Dr Guy Chapman, pendiri Soil & Health Association, dalam publikasinya menyatakan pangan organik secara umum memang menyehatkan tubuh. Ia yakin setelah mendapat bukti dari serangkaian ujicoba pada mencit. Dari 14 perlakuan pakan organik dan nonorganik, satwa pengerat yang diasupi produk organik memiliki pertumbuhan lebih cepat, organ reproduksi lebih sehat, dan kemampuan memulihkan diri dari luka lebih singkat.

Toh, ada juga beberapa pakar di mancanegara yang menganggap keamanan pangan organik sama saja dengan pangan nonorganik. Malah di salah satu publikasi di University of Georgia, Amerikat Serikat,pada 2001 pangan organik berpeluang lebih besar tercemar E. colif bakteri penyebab sakit perut. Biang keladinya penggunaan pupuk kandang sebagai unsur hara.

Cermati secara wajar

Pendapat-pendapat mengenai keampuhan organik perlu dicermati secara wajar. “Belum ada bukti menunjukkan jika pangan organik lebih sehat, lebih bergizi, dan lebih aman. Tanpa pertanian konvensional sebagian umat malah akan mengalami kelaparan,” tutur Dr Ali Khomsan, ahli gizi dari Institut Pertanian Bogor.

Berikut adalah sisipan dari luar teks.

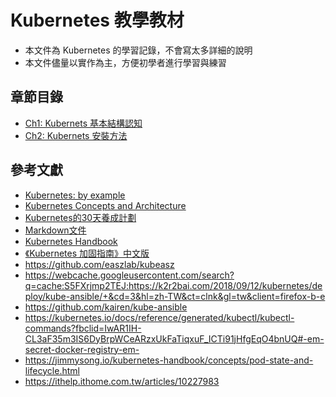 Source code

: # Kubernetes 教學教材
+ 本文件為 Kubernetes 的學習記錄，不會寫太多詳細的說明
+ 本文件儘量以實作為主，方便初學者進行學習與練習
## 章節目錄
+ [Ch1: Kubernets 基本結構認知](ch1/README.md)
+ [Ch2: Kubernets 安裝方法](ch2/README.md)

## 參考文獻
+ [Kubernetes: by example](https://www.kubernetesbyexample.com/en/concept/pods)
+ [Kubernetes Concepts and Architecture](https://platform9.com/blog/kubernetes-enterprise-chapter-2-kubernetes-architecture-concepts/)
+ [Kubernetes的30天養成計劃](https://ithelp.ithome.com.tw/users/20120468/ironman/2525)
+ [Markdown文件](https://markdown.tw/)
+ [Kubernetes Handbook](https://jimmysong.io/kubernetes-handbook/)
+ [《Kubernetes 加固指南》中文版](https://jimmysong.io/kubernetes-hardening-guidance/)
+ https://github.com/easzlab/kubeasz
+ https://webcache.googleusercontent.com/search?q=cache:S5FXrjmp2TEJ:https://k2r2bai.com/2018/09/12/kubernetes/deploy/kube-ansible/+&cd=3&hl=zh-TW&ct=clnk&gl=tw&client=firefox-b-e
+ https://github.com/kairen/kube-ansible
+ https://kubernetes.io/docs/reference/generated/kubectl/kubectl-commands?fbclid=IwAR1IH-CL3aF35m3IS6DyBrpWCeARzxUkFaTiqxuF_ICTi91jHfgEqO4bnUQ#-em-secret-docker-registry-em-
+ https://jimmysong.io/kubernetes-handbook/concepts/pod-state-and-lifecycle.html
+ https://ithelp.ithome.com.tw/articles/10227983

Jadi apa jasa pangan organik? Menurut dosen jurusan Gizi Masyarakat dan Sumberdaya Keluarga setidaknya pangan organik berjasa meminimalisasi penggunaan pestisida dan pupuk buatan. Para pelaku mengikuti aturan dosis yang aman bagi lingkungan. “Biarkan masyarakat memilih. Bagi penggemar organik mungkin merasakan enak, atau mereka ingin menunjukkan kepada lingkungan tentang gaya hidup baru mengonsumsi pangan organik,” tutur doktor lulusan Iowa State University, Amerika Serikat, itu.

Meski begitu dukungan kemajuan pangan organik terus meningkat dari tahun ke tahun seiring merebaknya berbagai penyakit. “Skandal pangan seperti penyakit sapi gila, Bovine Spongy Encephalopathy (BSE), dan munculnya E. coli 057:h-7, pada produk daging mendorong melonjaknya permintaan produk organik,” papar Prof Dr Florentius Gregorius Winarno dari M-Brio, lembaga sertifikasi organik.

Terbukti, beberapa negara kini giat mengkampanyekan produk organik. Di Inggris, setiap pekebun organik dapat memperoleh pinjaman hingga 10.000 poundterling. Thailand, Cina, dan India mengucurkan dana khusus bagi pertanian organik. Selain hasilnya dikonsumsi sendiri, permintaan ekspor dari Amerika dan Eropa ternyata menanjak tajam. Bagaimana di dalam negeri? Kesadaran akan pentingnya pertanian organik sudah berjalan. Rancangan Standar Nasional Indonesia-nya kini sedang dalam tahap penyusunan. Di lapangan, beberapa pemerintah daerah sudah melakukan go organic. Paling tidak impian go organic untuk seluruh Nusantara bisa terwujud pada 2021 nanti.